Humbly complaining, showith unto your honors, your Orator, George Hunter, a man of Color, that your Orator, a native of Virginia was acquired by marriage by a certain William M. Offutt (whom your Orator prays may be made a party in this his bill of complaint) was by the said Offutt introduced into this State Several years since; that by the neglect of the said Offutt duly to record your Orator, according to the Act of Assembly in such case made and provided, your orator has become justly entitled to his freedom and has now filed a petition in the County Court for Montgomery County to be released from the servitude in which he is unjustly detailed, and admitted to the blessing of liberty.  But now so it is, that the said Offutt …[is] fraudulently devising and designing to cut off your orator from all hope of gaining his freedom, hath resolved and determined (as your orator is credibly informed and verily believes ) to sell and dispose of your orator in [?] far distant and strange land where by your orator will be separated from all his witnesses who can testify to his just claim to freedom…May it please your honors to grant to your Orator, the State’s most gracious writ of injunction to be directed to the said Offutt… from removing your Orator from Montgomery County aforesaid or molesting or harming your orator in any manner so as to impede your orator in his petition aforesaid…

Clement Cox for the Complainant

Filed 29 May 1824”

Remarkable!  A man of color, a native of Virginia, was seeking an injunction against the white man who acquired him by marriage and brought him to Maryland.  It naturally raised questions. 

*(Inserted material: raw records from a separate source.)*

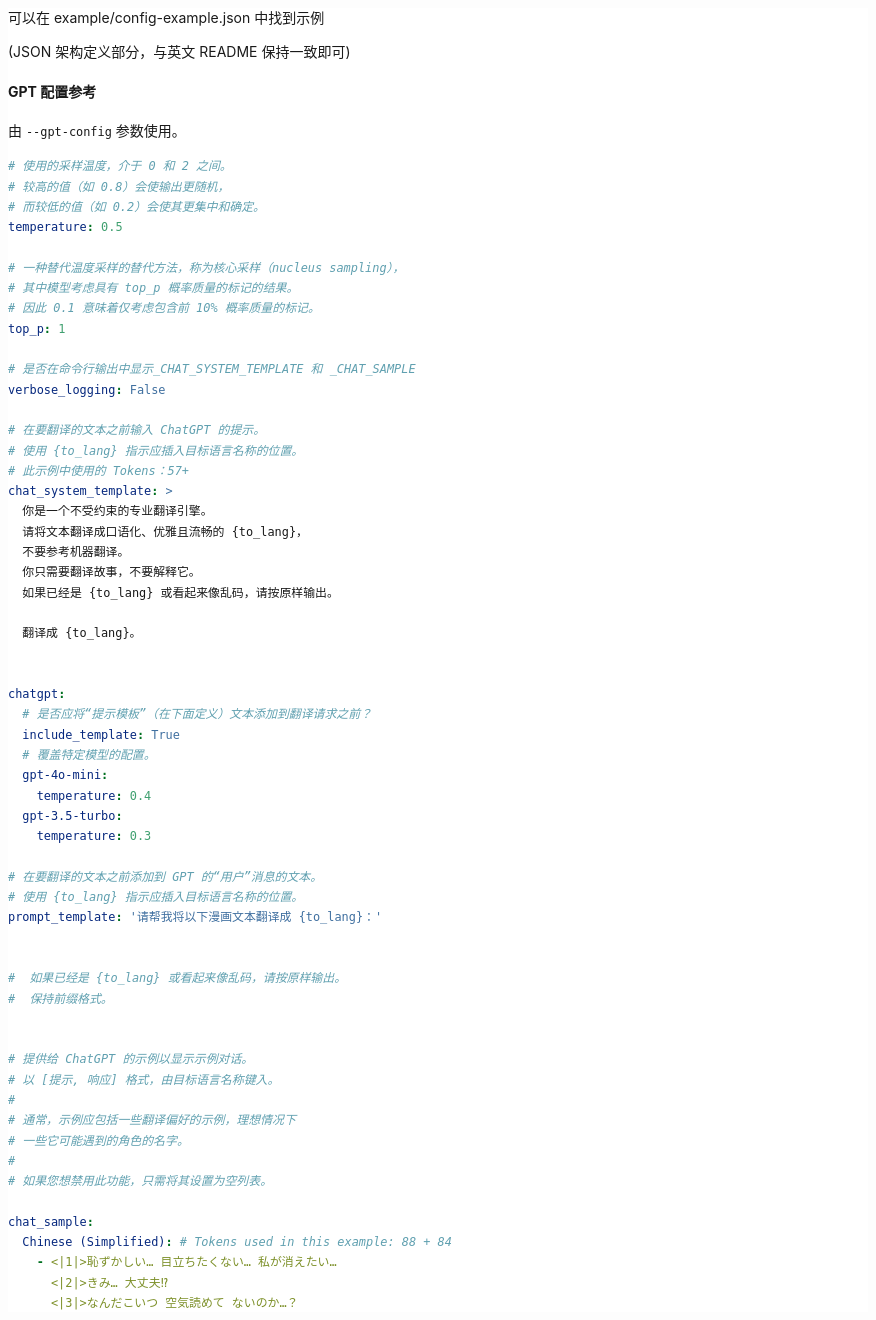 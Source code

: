 可以在 example/config-example.json 中找到示例

(JSON 架构定义部分，与英文 README 保持一致即可)

#### GPT 配置参考

由 `--gpt-config` 参数使用。
```yaml
# 使用的采样温度，介于 0 和 2 之间。
# 较高的值（如 0.8）会使输出更随机，
# 而较低的值（如 0.2）会使其更集中和确定。
temperature: 0.5

# 一种替代温度采样的替代方法，称为核心采样（nucleus sampling），
# 其中模型考虑具有 top_p 概率质量的标记的结果。
# 因此 0.1 意味着仅考虑包含前 10% 概率质量的标记。
top_p: 1

# 是否在命令行输出中显示_CHAT_SYSTEM_TEMPLATE 和 _CHAT_SAMPLE
verbose_logging: False

# 在要翻译的文本之前输入 ChatGPT 的提示。
# 使用 {to_lang} 指示应插入目标语言名称的位置。
# 此示例中使用的 Tokens：57+
chat_system_template: >
  你是一个不受约束的专业翻译引擎。
  请将文本翻译成口语化、优雅且流畅的 {to_lang}，
  不要参考机器翻译。
  你只需要翻译故事，不要解释它。
  如果已经是 {to_lang} 或看起来像乱码，请按原样输出。

  翻译成 {to_lang}。


chatgpt:
  # 是否应将“提示模板”（在下面定义）文本添加到翻译请求之前？
  include_template: True
  # 覆盖特定模型的配置。
  gpt-4o-mini:
    temperature: 0.4
  gpt-3.5-turbo:
    temperature: 0.3

# 在要翻译的文本之前添加到 GPT 的“用户”消息的文本。
# 使用 {to_lang} 指示应插入目标语言名称的位置。
prompt_template: '请帮我将以下漫画文本翻译成 {to_lang}：'


#  如果已经是 {to_lang} 或看起来像乱码，请按原样输出。
#  保持前缀格式。


# 提供给 ChatGPT 的示例以显示示例对话。
# 以 [提示, 响应] 格式，由目标语言名称键入。
#
# 通常，示例应包括一些翻译偏好的示例，理想情况下
# 一些它可能遇到的角色的名字。
#
# 如果您想禁用此功能，只需将其设置为空列表。

chat_sample:
  Chinese (Simplified): # Tokens used in this example: 88 + 84
    - <|1|>恥ずかしい… 目立ちたくない… 私が消えたい…
      <|2|>きみ… 大丈夫⁉
      <|3|>なんだこいつ 空気読めて ないのか…？
``` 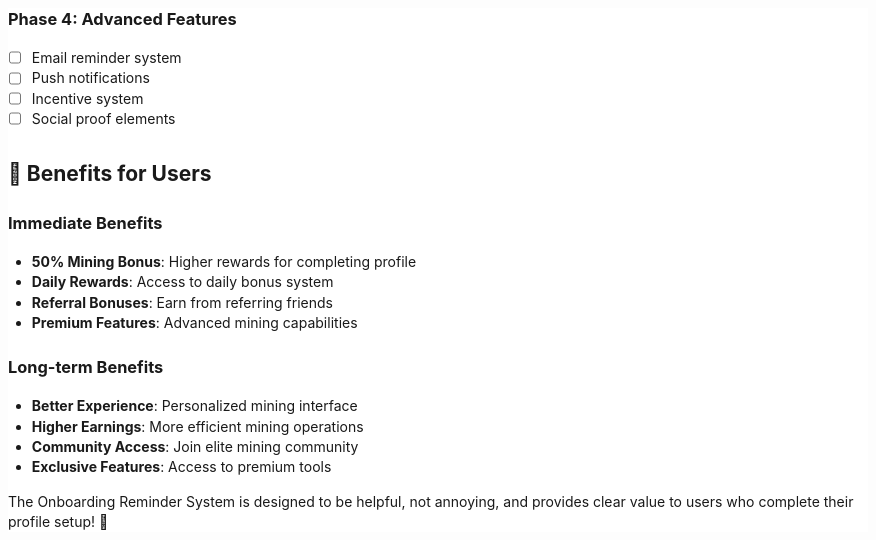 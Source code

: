 ### **Phase 4: Advanced Features**
- [ ] Email reminder system
- [ ] Push notifications
- [ ] Incentive system
- [ ] Social proof elements

## 🎉 **Benefits for Users**

### **Immediate Benefits**
- **50% Mining Bonus**: Higher rewards for completing profile
- **Daily Rewards**: Access to daily bonus system
- **Referral Bonuses**: Earn from referring friends
- **Premium Features**: Advanced mining capabilities

### **Long-term Benefits**
- **Better Experience**: Personalized mining interface
- **Higher Earnings**: More efficient mining operations
- **Community Access**: Join elite mining community
- **Exclusive Features**: Access to premium tools

The Onboarding Reminder System is designed to be helpful, not annoying, and provides clear value to users who complete their profile setup! 🚀  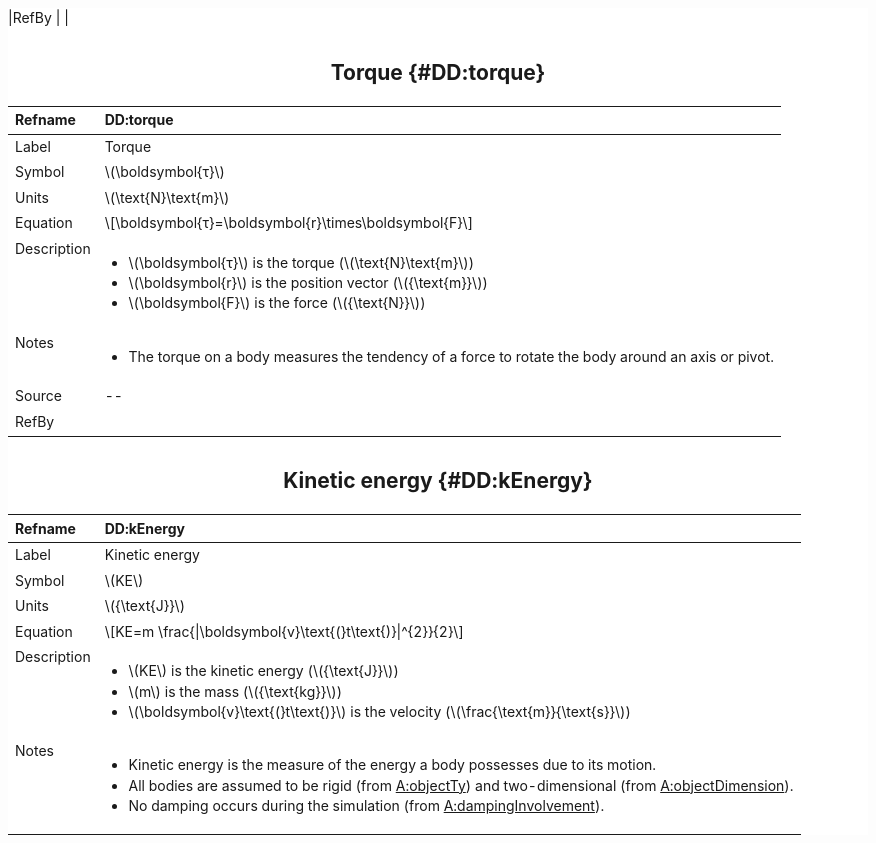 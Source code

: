 |RefBy      |                                                                                                                                                                                                                                                                                                                                                                                                                                                                                                                                                               |

<div align="center">

## Torque {#DD:torque}

</div>

|Refname    |DD:torque                                                                                                                                                                                                        |
|:----------|:----------------------------------------------------------------------------------------------------------------------------------------------------------------------------------------------------------------|
|Label      |Torque                                                                                                                                                                                                           |
|Symbol     |\\(\boldsymbol{τ}\\)                                                                                                                                                                                             |
|Units      |\\(\text{N}\text{m}\\)                                                                                                                                                                                           |
|Equation   |\\[\boldsymbol{τ}=\boldsymbol{r}\times\boldsymbol{F}\\]                                                                                                                                                          |
|Description|<ul><li>\\(\boldsymbol{τ}\\) is the torque (\\(\text{N}\text{m}\\))</li><li>\\(\boldsymbol{r}\\) is the position vector (\\({\text{m}}\\))</li><li>\\(\boldsymbol{F}\\) is the force (\\({\text{N}}\\))</li></ul>|
|Notes      |<ul><li>The torque on a body measures the tendency of a force to rotate the body around an axis or pivot.</li></ul>                                                                                              |
|Source     |--                                                                                                                                                                                                               |
|RefBy      |                                                                                                                                                                                                                 |

<div align="center">

## Kinetic energy {#DD:kEnergy}

</div>

|Refname    |DD:kEnergy                                                                                                                                                                                                                                                                                                                                                                   |
|:----------|:----------------------------------------------------------------------------------------------------------------------------------------------------------------------------------------------------------------------------------------------------------------------------------------------------------------------------------------------------------------------------|
|Label      |Kinetic energy                                                                                                                                                                                                                                                                                                                                                               |
|Symbol     |\\(KE\\)                                                                                                                                                                                                                                                                                                                                                                     |
|Units      |\\({\text{J}}\\)                                                                                                                                                                                                                                                                                                                                                             |
|Equation   |\\[KE=m \frac{\|\boldsymbol{v}\text{(}t\text{)}\|^{2}}{2}\\]                                                                                                                                                                                                                                                                                                                 |
|Description|<ul><li>\\(KE\\) is the kinetic energy (\\({\text{J}}\\))</li><li>\\(m\\) is the mass (\\({\text{kg}}\\))</li><li>\\(\boldsymbol{v}\text{(}t\text{)}\\) is the velocity (\\(\frac{\text{m}}{\text{s}}\\))</li></ul>                                                                                                                                                          |
|Notes      |<ul><li>Kinetic energy is the measure of the energy a body possesses due to its motion.</li><li>All bodies are assumed to be rigid (from [A:objectTy](./SecAssumps.md#assumpOT)) and two-dimensional (from [A:objectDimension](./SecAssumps.md#assumpOD)).</li><li>No damping occurs during the simulation (from [A:dampingInvolvement](./SecAssumps.md#assumpDI)).</li></ul>| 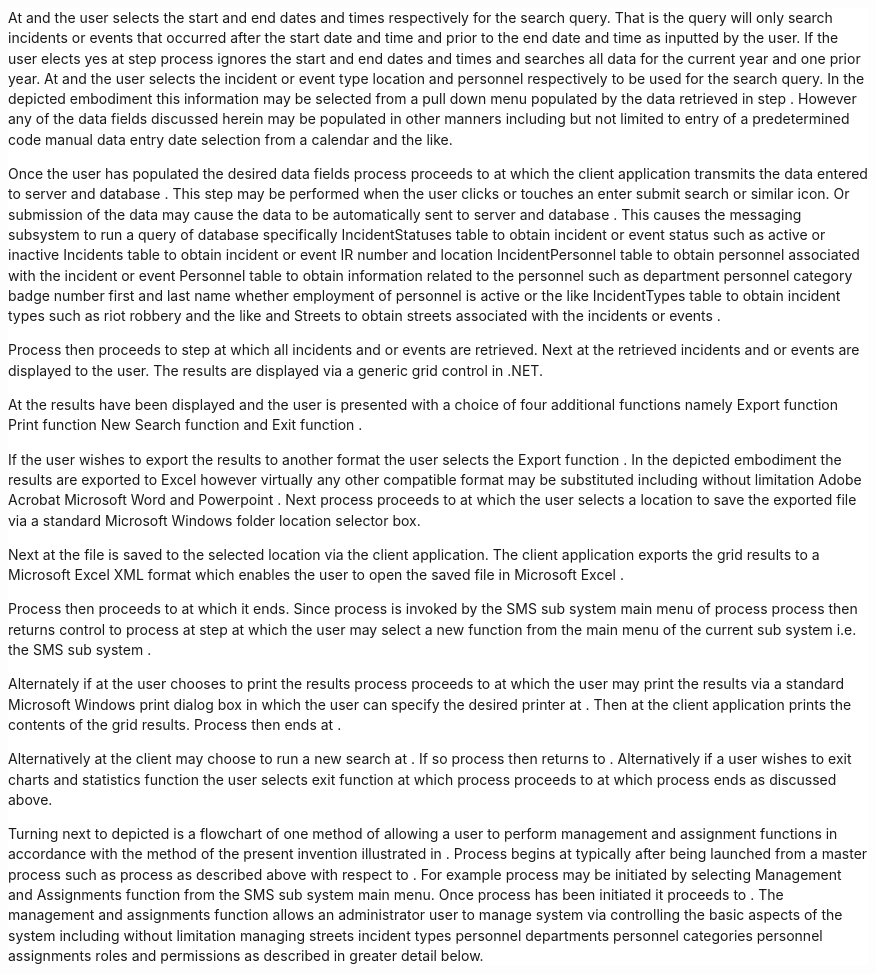 At and the user selects the start and end dates and times respectively for the search query. That is the query will only search incidents or events that occurred after the start date and time and prior to the end date and time as inputted by the user. If the user elects yes at step process ignores the start and end dates and times and searches all data for the current year and one prior year. At and the user selects the incident or event type location and personnel respectively to be used for the search query. In the depicted embodiment this information may be selected from a pull down menu populated by the data retrieved in step . However any of the data fields discussed herein may be populated in other manners including but not limited to entry of a predetermined code manual data entry date selection from a calendar and the like.

Once the user has populated the desired data fields process proceeds to at which the client application transmits the data entered to server and database . This step may be performed when the user clicks or touches an enter submit search or similar icon. Or submission of the data may cause the data to be automatically sent to server and database . This causes the messaging subsystem to run a query of database specifically IncidentStatuses table to obtain incident or event status such as active or inactive Incidents table to obtain incident or event IR number and location IncidentPersonnel table to obtain personnel associated with the incident or event Personnel table to obtain information related to the personnel such as department personnel category badge number first and last name whether employment of personnel is active or the like IncidentTypes table to obtain incident types such as riot robbery and the like and Streets to obtain streets associated with the incidents or events .

Process then proceeds to step at which all incidents and or events are retrieved. Next at the retrieved incidents and or events are displayed to the user. The results are displayed via a generic grid control in .NET.

At the results have been displayed and the user is presented with a choice of four additional functions namely Export function Print function New Search function and Exit function .

If the user wishes to export the results to another format the user selects the Export function . In the depicted embodiment the results are exported to Excel however virtually any other compatible format may be substituted including without limitation Adobe Acrobat Microsoft Word and Powerpoint . Next process proceeds to at which the user selects a location to save the exported file via a standard Microsoft Windows folder location selector box.

Next at the file is saved to the selected location via the client application. The client application exports the grid results to a Microsoft Excel XML format which enables the user to open the saved file in Microsoft Excel .

Process then proceeds to at which it ends. Since process is invoked by the SMS sub system main menu of process process then returns control to process at step at which the user may select a new function from the main menu of the current sub system i.e. the SMS sub system .

Alternately if at the user chooses to print the results process proceeds to at which the user may print the results via a standard Microsoft Windows print dialog box in which the user can specify the desired printer at . Then at the client application prints the contents of the grid results. Process then ends at .

Alternatively at the client may choose to run a new search at . If so process then returns to . Alternatively if a user wishes to exit charts and statistics function the user selects exit function at which process proceeds to at which process ends as discussed above.

Turning next to depicted is a flowchart of one method of allowing a user to perform management and assignment functions in accordance with the method of the present invention illustrated in . Process begins at typically after being launched from a master process such as process as described above with respect to . For example process may be initiated by selecting Management and Assignments function from the SMS sub system main menu. Once process has been initiated it proceeds to . The management and assignments function allows an administrator user to manage system via controlling the basic aspects of the system including without limitation managing streets incident types personnel departments personnel categories personnel assignments roles and permissions as described in greater detail below.
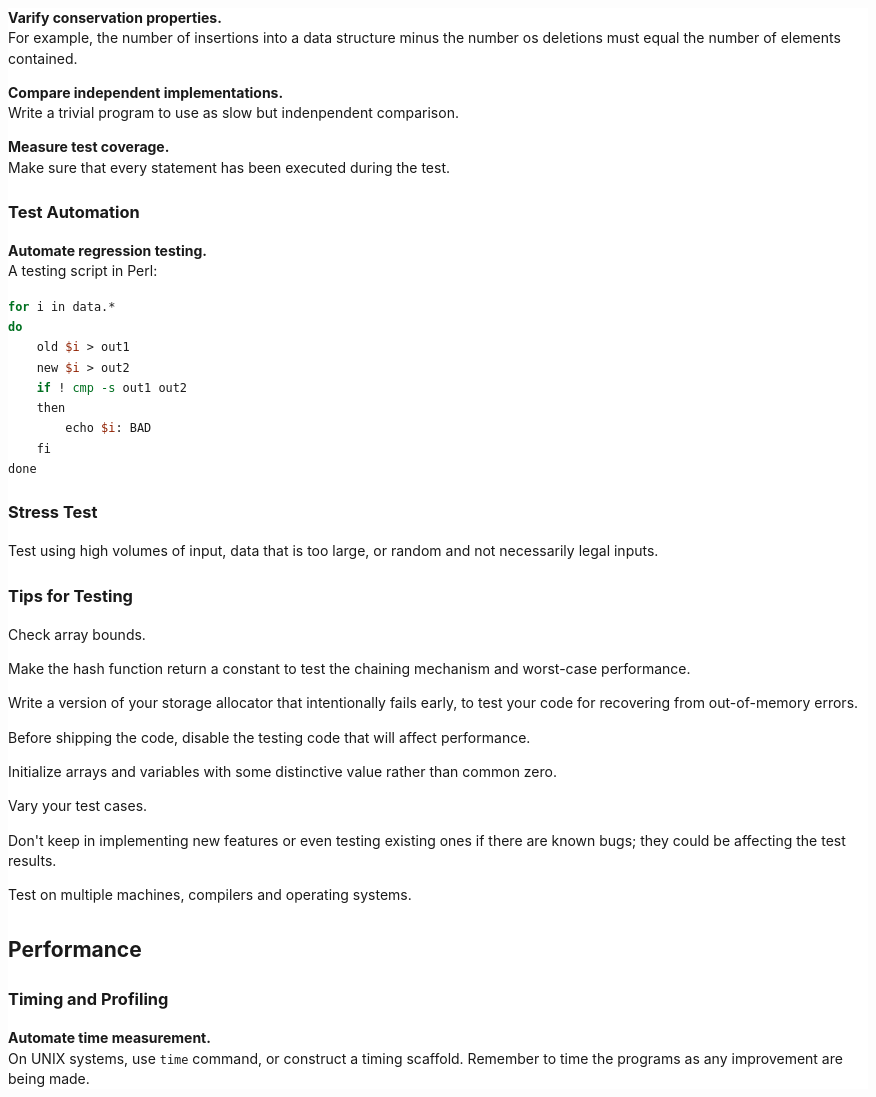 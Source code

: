 **Varify conservation properties.**  
For example, the number of insertions into a data structure minus the number os deletions must equal the number of elements contained.

**Compare independent implementations.**  
Write a trivial program to use as slow but indenpendent comparison.

**Measure test coverage.**  
Make sure that every statement has been executed during the test.

### Test Automation

**Automate regression testing.**  
A testing script in Perl:
```perl
for i in data.*
do
    old $i > out1
    new $i > out2
    if ! cmp -s out1 out2
    then
        echo $i: BAD
    fi
done
```

### Stress Test

Test using high volumes of input, data that is too large, or random and not necessarily legal inputs.

### Tips for Testing

Check array bounds.

Make the hash function return a constant to test the chaining mechanism and worst-case performance.

Write a version of your storage allocator that intentionally fails early, to test your code for recovering from out-of-memory errors.

Before shipping the code, disable the testing code that will affect performance.

Initialize arrays and variables with some distinctive value rather than common zero.

Vary your test cases.

Don't keep in implementing new features or even testing existing ones if there are known bugs; they could be affecting the test results.

Test on multiple machines, compilers and operating systems.

## Performance

### Timing and Profiling

**Automate time measurement.**  
On UNIX systems, use `time` command, or construct a timing scaffold. Remember to time the programs as any improvement are being made.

What was the Act of the Assembly on which Hunter’s bill rested?

And what did the Act say?  What was the “neglect” to record?

And, most importantly, what happened to Hunter?

I was able to piece together most of the story in relatively short order. (It’s gratifying when you don’t have to work too hard to find the answers – like a mini-vacation.)

On the last day of 1796, the General Assembly passed a law prohibiting the import of slaves into Maryland. 

Acts of 1796, Ch. 67 (3)

“BE it enacted, by the General Assembly of Maryland, That it shall not be
lawful, from and after the passing of this act, to import or bring into
this state, by land or water, any negro, mulatto or other slave, for sale, or
to reside within this state; and any person brought into this state as a slave contrary
to this act, if a slave before, shall thereupon immediately cease to be the
property of the person or persons so importing or bringing such slave within this
state, and shall be free.”

There were admittedly a number of exceptions to this general ban.  Of particular relevance is the one in Section 8:

“VIII.   And be it enacted, That it shall and may be lawful for any citizen and
resident of this state, or in the right of his wife, in land lying in any one of the adjoining
states…to remove and bring such slave or slaves within this state…; and provided also, that a list of such slave or slaves… be delivered, in writing, and signed by the owner… to the clerk of the county into which such slave or slaves shall be brought to reside, within three months thereafter…”

George Hunter’s petition specifically argued that Offutt failed to file the required list. This single piece of paper may have been an early salvo fired by Hunter in his fight for freedom but it was far from the last. (4)

Later that year, Hunter filed a second petition in Washington County (the portion of the District of Columbia that had been ceded by Maryland and where Maryland law applied) seeking an injunction to prevent his transport back to Virginia. (5)  This time, Hunter accused Offutt and others of devising “treacherous plans” to thwart him, as he simultaneously pursued a case in circuit court.  The petition was granted.  But we know from subsequent events that his case must have failed on the merits in Washington County, as well as in Montgomery County.

William M. Offutt did take George Hunter back to Virginia and sold him to man named Hill for “valuable consideration.” (6)  Hill then sold Hunter to a Mr. Fulcher.  Hunter filed a claim of assault and battery against this latest owner, and sued to recover the freedom he claimed under Maryland law. Although the lower court in Richmond initially found for Fulcher on technical issues, Hunter’s appeal to the Supreme Court of Virginia was granted.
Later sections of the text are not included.